**Activity**
Your answer should hold the data exactly as given, minus any picture.

**Pictures paired with source code**
______________________________

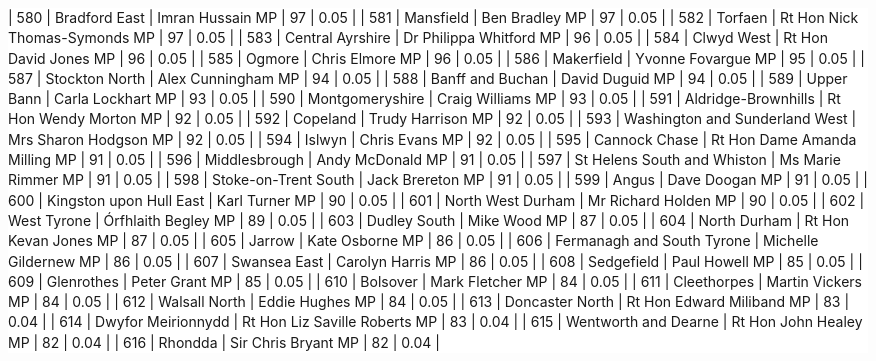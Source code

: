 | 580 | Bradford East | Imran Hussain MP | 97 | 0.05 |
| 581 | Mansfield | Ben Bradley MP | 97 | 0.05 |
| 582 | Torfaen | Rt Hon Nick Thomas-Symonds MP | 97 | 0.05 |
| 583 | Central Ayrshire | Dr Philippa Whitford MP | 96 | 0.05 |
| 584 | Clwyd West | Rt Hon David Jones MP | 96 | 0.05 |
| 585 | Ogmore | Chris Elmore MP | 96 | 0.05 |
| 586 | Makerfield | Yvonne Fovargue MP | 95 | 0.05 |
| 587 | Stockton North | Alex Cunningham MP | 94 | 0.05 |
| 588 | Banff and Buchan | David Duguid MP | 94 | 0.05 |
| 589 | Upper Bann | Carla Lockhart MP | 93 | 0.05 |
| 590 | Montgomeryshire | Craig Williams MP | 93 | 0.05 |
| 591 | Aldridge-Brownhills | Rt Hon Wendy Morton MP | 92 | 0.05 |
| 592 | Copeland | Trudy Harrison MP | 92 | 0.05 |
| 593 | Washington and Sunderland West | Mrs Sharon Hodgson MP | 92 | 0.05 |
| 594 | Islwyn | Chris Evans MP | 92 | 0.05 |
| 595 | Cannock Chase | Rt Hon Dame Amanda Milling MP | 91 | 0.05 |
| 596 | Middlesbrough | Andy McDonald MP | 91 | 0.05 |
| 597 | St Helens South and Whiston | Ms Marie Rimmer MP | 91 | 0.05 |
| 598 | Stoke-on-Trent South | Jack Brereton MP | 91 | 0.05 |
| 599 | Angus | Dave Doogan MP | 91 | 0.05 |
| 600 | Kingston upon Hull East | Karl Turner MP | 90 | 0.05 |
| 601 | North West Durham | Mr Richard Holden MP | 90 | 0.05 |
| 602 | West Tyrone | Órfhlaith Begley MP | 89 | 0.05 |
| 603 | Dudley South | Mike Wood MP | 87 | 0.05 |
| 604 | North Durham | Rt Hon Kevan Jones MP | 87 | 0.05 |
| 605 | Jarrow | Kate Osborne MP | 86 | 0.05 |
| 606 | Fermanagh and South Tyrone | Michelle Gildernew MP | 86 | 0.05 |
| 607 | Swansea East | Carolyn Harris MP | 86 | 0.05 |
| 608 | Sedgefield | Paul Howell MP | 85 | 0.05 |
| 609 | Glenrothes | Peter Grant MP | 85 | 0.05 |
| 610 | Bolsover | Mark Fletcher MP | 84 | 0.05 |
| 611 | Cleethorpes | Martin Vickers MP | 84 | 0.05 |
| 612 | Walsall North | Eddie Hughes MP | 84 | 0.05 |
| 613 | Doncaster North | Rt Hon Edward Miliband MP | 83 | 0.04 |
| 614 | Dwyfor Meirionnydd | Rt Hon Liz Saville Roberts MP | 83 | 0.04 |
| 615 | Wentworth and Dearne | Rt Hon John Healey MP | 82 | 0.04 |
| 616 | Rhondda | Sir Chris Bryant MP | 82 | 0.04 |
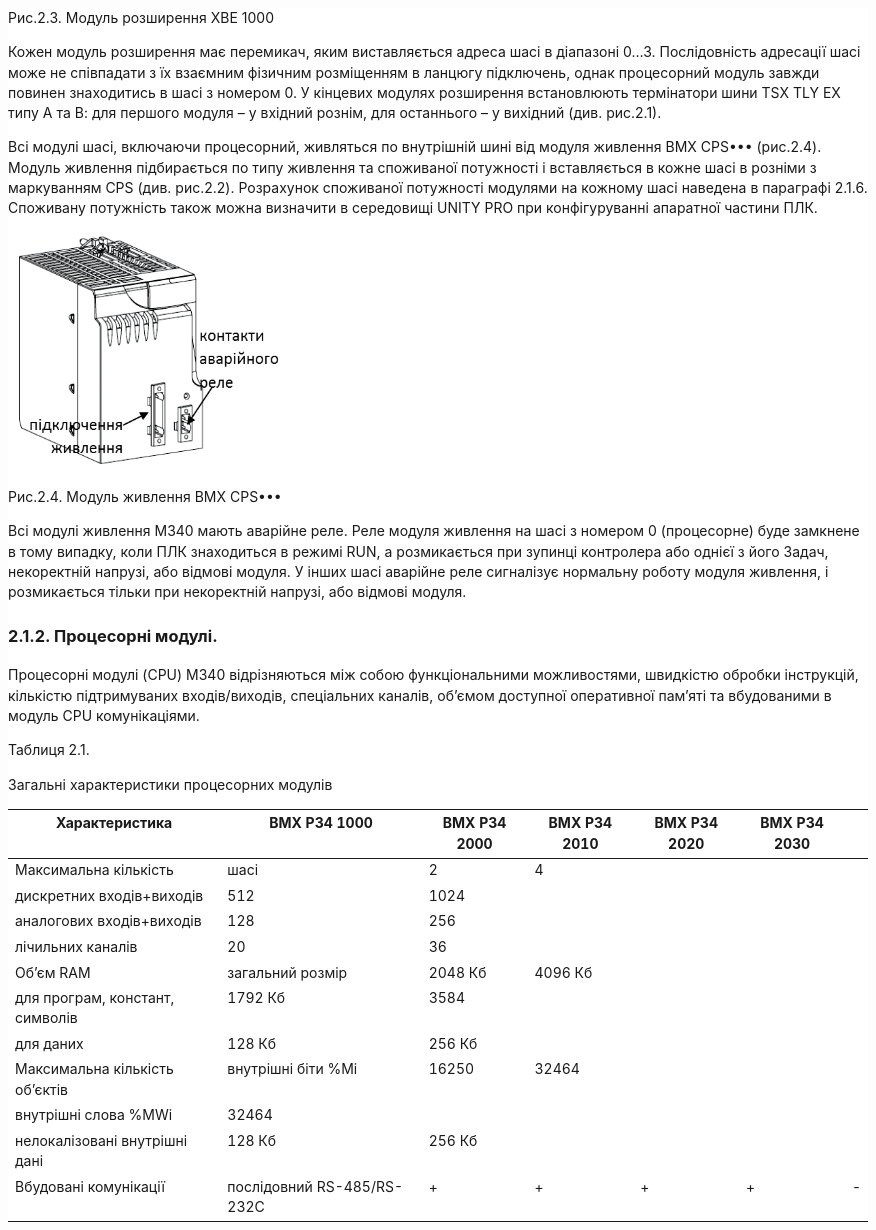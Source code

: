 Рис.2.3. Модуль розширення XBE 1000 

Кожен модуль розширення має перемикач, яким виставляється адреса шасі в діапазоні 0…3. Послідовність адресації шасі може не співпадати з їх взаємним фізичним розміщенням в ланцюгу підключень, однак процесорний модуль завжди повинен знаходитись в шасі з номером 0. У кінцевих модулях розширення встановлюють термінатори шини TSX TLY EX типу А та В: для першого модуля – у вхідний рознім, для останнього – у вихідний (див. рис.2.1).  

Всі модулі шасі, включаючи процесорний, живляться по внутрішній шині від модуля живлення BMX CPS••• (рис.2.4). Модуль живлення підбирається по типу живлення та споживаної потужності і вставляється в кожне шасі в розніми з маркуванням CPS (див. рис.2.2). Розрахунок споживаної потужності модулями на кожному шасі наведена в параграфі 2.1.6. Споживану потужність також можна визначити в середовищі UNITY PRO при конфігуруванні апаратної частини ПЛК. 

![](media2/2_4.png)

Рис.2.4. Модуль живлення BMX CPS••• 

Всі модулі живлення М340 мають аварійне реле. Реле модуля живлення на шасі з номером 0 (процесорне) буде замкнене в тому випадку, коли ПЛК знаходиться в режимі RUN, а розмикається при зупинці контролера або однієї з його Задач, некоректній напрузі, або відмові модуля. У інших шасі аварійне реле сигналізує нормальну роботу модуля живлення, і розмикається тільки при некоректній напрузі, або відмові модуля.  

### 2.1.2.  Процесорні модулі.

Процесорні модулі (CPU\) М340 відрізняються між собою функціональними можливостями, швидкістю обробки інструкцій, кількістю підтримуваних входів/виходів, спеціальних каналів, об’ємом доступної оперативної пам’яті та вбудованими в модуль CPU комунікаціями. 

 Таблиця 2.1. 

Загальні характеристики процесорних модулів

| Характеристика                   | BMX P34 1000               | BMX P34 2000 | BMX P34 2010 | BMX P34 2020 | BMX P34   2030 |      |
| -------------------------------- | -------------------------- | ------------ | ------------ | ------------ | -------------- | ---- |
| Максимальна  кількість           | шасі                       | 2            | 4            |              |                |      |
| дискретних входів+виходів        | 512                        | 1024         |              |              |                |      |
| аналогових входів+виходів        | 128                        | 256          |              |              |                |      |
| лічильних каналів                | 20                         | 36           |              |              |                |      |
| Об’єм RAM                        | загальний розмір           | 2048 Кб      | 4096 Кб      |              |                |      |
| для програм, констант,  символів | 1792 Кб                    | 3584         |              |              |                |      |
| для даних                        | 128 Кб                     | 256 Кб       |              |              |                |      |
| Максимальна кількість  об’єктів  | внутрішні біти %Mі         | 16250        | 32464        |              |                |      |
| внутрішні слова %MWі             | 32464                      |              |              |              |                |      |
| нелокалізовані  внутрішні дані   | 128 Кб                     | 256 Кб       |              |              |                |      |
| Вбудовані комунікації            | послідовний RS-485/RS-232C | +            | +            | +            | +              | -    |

______________________________

**Solution for this exercise**
Source code

: | 580 | Bradford East | Imran Hussain MP | 97 | 0.05 |
| 581 | Mansfield | Ben Bradley MP | 97 | 0.05 |
| 582 | Torfaen | Rt Hon Nick Thomas-Symonds MP | 97 | 0.05 |
| 583 | Central Ayrshire | Dr Philippa Whitford MP | 96 | 0.05 |
| 584 | Clwyd West | Rt Hon David Jones MP | 96 | 0.05 |
| 585 | Ogmore | Chris Elmore MP | 96 | 0.05 |
| 586 | Makerfield | Yvonne Fovargue MP | 95 | 0.05 |
| 587 | Stockton North | Alex Cunningham MP | 94 | 0.05 |
| 588 | Banff and Buchan | David Duguid MP | 94 | 0.05 |
| 589 | Upper Bann | Carla Lockhart MP | 93 | 0.05 |
| 590 | Montgomeryshire | Craig Williams MP | 93 | 0.05 |
| 591 | Aldridge-Brownhills | Rt Hon Wendy Morton MP | 92 | 0.05 |
| 592 | Copeland | Trudy Harrison MP | 92 | 0.05 |
| 593 | Washington and Sunderland West | Mrs Sharon Hodgson MP | 92 | 0.05 |
| 594 | Islwyn | Chris Evans MP | 92 | 0.05 |
| 595 | Cannock Chase | Rt Hon Dame Amanda Milling MP | 91 | 0.05 |
| 596 | Middlesbrough | Andy McDonald MP | 91 | 0.05 |
| 597 | St Helens South and Whiston | Ms Marie Rimmer MP | 91 | 0.05 |
| 598 | Stoke-on-Trent South | Jack Brereton MP | 91 | 0.05 |
| 599 | Angus | Dave Doogan MP | 91 | 0.05 |
| 600 | Kingston upon Hull East | Karl Turner MP | 90 | 0.05 |
| 601 | North West Durham | Mr Richard Holden MP | 90 | 0.05 |
| 602 | West Tyrone | Órfhlaith Begley MP | 89 | 0.05 |
| 603 | Dudley South | Mike Wood MP | 87 | 0.05 |
| 604 | North Durham | Rt Hon Kevan Jones MP | 87 | 0.05 |
| 605 | Jarrow | Kate Osborne MP | 86 | 0.05 |
| 606 | Fermanagh and South Tyrone | Michelle Gildernew MP | 86 | 0.05 |
| 607 | Swansea East | Carolyn Harris MP | 86 | 0.05 |
| 608 | Sedgefield | Paul Howell MP | 85 | 0.05 |
| 609 | Glenrothes | Peter Grant MP | 85 | 0.05 |
| 610 | Bolsover | Mark Fletcher MP | 84 | 0.05 |
| 611 | Cleethorpes | Martin Vickers MP | 84 | 0.05 |
| 612 | Walsall North | Eddie Hughes MP | 84 | 0.05 |
| 613 | Doncaster North | Rt Hon Edward Miliband MP | 83 | 0.04 |
| 614 | Dwyfor Meirionnydd | Rt Hon Liz Saville Roberts MP | 83 | 0.04 |
| 615 | Wentworth and Dearne | Rt Hon John Healey MP | 82 | 0.04 |
| 616 | Rhondda | Sir Chris Bryant MP | 82 | 0.04 |
Source code

: Рис.2.3. Модуль розширення XBE 1000 

Кожен модуль розширення має перемикач, яким виставляється адреса шасі в діапазоні 0…3. Послідовність адресації шасі може не співпадати з їх взаємним фізичним розміщенням в ланцюгу підключень, однак процесорний модуль завжди повинен знаходитись в шасі з номером 0. У кінцевих модулях розширення встановлюють термінатори шини TSX TLY EX типу А та В: для першого модуля – у вхідний рознім, для останнього – у вихідний (див. рис.2.1).  

Всі модулі шасі, включаючи процесорний, живляться по внутрішній шині від модуля живлення BMX CPS••• (рис.2.4). Модуль живлення підбирається по типу живлення та споживаної потужності і вставляється в кожне шасі в розніми з маркуванням CPS (див. рис.2.2). Розрахунок споживаної потужності модулями на кожному шасі наведена в параграфі 2.1.6. Споживану потужність також можна визначити в середовищі UNITY PRO при конфігуруванні апаратної частини ПЛК. 

![](media2/2_4.png)

Рис.2.4. Модуль живлення BMX CPS••• 

Всі модулі живлення М340 мають аварійне реле. Реле модуля живлення на шасі з номером 0 (процесорне) буде замкнене в тому випадку, коли ПЛК знаходиться в режимі RUN, а розмикається при зупинці контролера або однієї з його Задач, некоректній напрузі, або відмові модуля. У інших шасі аварійне реле сигналізує нормальну роботу модуля живлення, і розмикається тільки при некоректній напрузі, або відмові модуля.  

### 2.1.2.  Процесорні модулі.

Процесорні модулі (CPU\) М340 відрізняються між собою функціональними можливостями, швидкістю обробки інструкцій, кількістю підтримуваних входів/виходів, спеціальних каналів, об’ємом доступної оперативної пам’яті та вбудованими в модуль CPU комунікаціями. 

 Таблиця 2.1. 

Загальні характеристики процесорних модулів

| Характеристика                   | BMX P34 1000               | BMX P34 2000 | BMX P34 2010 | BMX P34 2020 | BMX P34   2030 |      |
| -------------------------------- | -------------------------- | ------------ | ------------ | ------------ | -------------- | ---- |
| Максимальна  кількість           | шасі                       | 2            | 4            |              |                |      |
| дискретних входів+виходів        | 512                        | 1024         |              |              |                |      |
| аналогових входів+виходів        | 128                        | 256          |              |              |                |      |
| лічильних каналів                | 20                         | 36           |              |              |                |      |
| Об’єм RAM                        | загальний розмір           | 2048 Кб      | 4096 Кб      |              |                |      |
| для програм, констант,  символів | 1792 Кб                    | 3584         |              |              |                |      |
| для даних                        | 128 Кб                     | 256 Кб       |              |              |                |      |
| Максимальна кількість  об’єктів  | внутрішні біти %Mі         | 16250        | 32464        |              |                |      |
| внутрішні слова %MWі             | 32464                      |              |              |              |                |      |
| нелокалізовані  внутрішні дані   | 128 Кб                     | 256 Кб       |              |              |                |      |
| Вбудовані комунікації            | послідовний RS-485/RS-232C | +            | +            | +            | +              | -    |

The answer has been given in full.